--- Exercise prompt ---
Reproduce the data below line by line, from its first line to the line with "With the improved", both included, and nothing past that point.

--- Provided material ---
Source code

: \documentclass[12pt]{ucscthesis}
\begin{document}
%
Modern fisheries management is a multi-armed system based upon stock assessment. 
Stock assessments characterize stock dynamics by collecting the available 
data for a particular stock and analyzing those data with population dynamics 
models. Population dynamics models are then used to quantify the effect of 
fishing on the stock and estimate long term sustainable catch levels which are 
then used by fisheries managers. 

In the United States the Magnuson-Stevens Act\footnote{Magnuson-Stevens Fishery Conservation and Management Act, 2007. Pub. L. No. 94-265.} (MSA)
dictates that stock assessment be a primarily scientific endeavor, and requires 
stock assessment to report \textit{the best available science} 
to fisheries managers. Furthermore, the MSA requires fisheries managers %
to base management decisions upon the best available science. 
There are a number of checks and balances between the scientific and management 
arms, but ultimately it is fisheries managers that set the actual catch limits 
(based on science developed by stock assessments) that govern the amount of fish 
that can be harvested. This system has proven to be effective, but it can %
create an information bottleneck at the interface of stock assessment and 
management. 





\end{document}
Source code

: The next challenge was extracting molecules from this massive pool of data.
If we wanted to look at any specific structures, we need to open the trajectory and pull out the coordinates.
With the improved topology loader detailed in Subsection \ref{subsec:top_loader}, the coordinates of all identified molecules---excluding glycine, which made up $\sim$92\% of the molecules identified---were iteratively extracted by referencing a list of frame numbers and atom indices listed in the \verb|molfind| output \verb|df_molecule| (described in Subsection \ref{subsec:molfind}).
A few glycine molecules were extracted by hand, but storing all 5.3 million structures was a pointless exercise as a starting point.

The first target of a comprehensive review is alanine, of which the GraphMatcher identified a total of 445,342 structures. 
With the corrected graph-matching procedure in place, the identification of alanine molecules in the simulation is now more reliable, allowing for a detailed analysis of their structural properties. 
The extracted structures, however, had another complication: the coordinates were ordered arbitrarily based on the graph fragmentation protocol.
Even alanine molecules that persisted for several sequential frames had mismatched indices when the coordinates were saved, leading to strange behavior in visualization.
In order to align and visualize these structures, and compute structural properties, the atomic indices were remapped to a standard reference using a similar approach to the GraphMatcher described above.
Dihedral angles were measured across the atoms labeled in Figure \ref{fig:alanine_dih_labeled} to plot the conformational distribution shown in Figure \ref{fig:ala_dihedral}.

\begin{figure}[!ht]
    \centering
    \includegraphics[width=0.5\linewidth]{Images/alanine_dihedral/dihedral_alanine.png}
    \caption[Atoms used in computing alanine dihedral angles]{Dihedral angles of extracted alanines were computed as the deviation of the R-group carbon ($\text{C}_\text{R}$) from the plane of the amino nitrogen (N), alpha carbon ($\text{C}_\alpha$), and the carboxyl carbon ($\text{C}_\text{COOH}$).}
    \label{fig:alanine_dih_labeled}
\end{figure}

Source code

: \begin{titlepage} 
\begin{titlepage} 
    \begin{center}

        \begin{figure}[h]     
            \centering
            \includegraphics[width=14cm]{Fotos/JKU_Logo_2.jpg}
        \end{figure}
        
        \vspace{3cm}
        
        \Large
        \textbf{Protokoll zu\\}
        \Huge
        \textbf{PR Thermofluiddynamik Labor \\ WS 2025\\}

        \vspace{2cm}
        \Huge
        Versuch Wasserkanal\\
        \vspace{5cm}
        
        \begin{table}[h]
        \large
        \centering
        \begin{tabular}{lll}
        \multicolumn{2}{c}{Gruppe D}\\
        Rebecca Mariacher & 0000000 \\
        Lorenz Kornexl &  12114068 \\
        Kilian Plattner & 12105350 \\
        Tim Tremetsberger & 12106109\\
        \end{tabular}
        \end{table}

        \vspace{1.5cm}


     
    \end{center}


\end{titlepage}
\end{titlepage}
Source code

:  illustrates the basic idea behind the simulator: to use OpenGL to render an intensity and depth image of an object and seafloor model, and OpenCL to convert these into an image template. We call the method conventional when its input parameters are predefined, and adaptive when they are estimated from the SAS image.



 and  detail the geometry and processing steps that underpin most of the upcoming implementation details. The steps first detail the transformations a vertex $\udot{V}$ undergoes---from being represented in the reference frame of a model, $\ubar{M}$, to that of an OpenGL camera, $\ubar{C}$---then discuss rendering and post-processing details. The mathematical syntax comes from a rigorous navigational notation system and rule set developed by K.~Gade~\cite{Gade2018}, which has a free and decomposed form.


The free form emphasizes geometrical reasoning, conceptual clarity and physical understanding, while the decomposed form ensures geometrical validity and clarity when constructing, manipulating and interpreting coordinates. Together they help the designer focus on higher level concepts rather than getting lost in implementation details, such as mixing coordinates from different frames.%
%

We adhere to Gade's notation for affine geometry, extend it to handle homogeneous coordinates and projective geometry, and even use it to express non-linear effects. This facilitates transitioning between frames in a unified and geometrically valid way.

--- Expected answer ---
Source code

: \documentclass[12pt]{ucscthesis}
\begin{document}
%
Modern fisheries management is a multi-armed system based upon stock assessment. 
Stock assessments characterize stock dynamics by collecting the available 
data for a particular stock and analyzing those data with population dynamics 
models. Population dynamics models are then used to quantify the effect of 
fishing on the stock and estimate long term sustainable catch levels which are 
then used by fisheries managers. 

In the United States the Magnuson-Stevens Act\footnote{Magnuson-Stevens Fishery Conservation and Management Act, 2007. Pub. L. No. 94-265.} (MSA)
dictates that stock assessment be a primarily scientific endeavor, and requires 
stock assessment to report \textit{the best available science} 
to fisheries managers. Furthermore, the MSA requires fisheries managers %
to base management decisions upon the best available science. 
There are a number of checks and balances between the scientific and management 
arms, but ultimately it is fisheries managers that set the actual catch limits 
(based on science developed by stock assessments) that govern the amount of fish 
that can be harvested. This system has proven to be effective, but it can %
create an information bottleneck at the interface of stock assessment and 
management. 





\end{document}
Source code

: The next challenge was extracting molecules from this massive pool of data.
If we wanted to look at any specific structures, we need to open the trajectory and pull out the coordinates.
With the improved topology loader detailed in Subsection \ref{subsec:top_loader}, the coordinates of all identified molecules---excluding glycine, which made up $\sim$92\% of the molecules identified---were iteratively extracted by referencing a list of frame numbers and atom indices listed in the \verb|molfind| output \verb|df_molecule| (described in Subsection \ref{subsec:molfind}).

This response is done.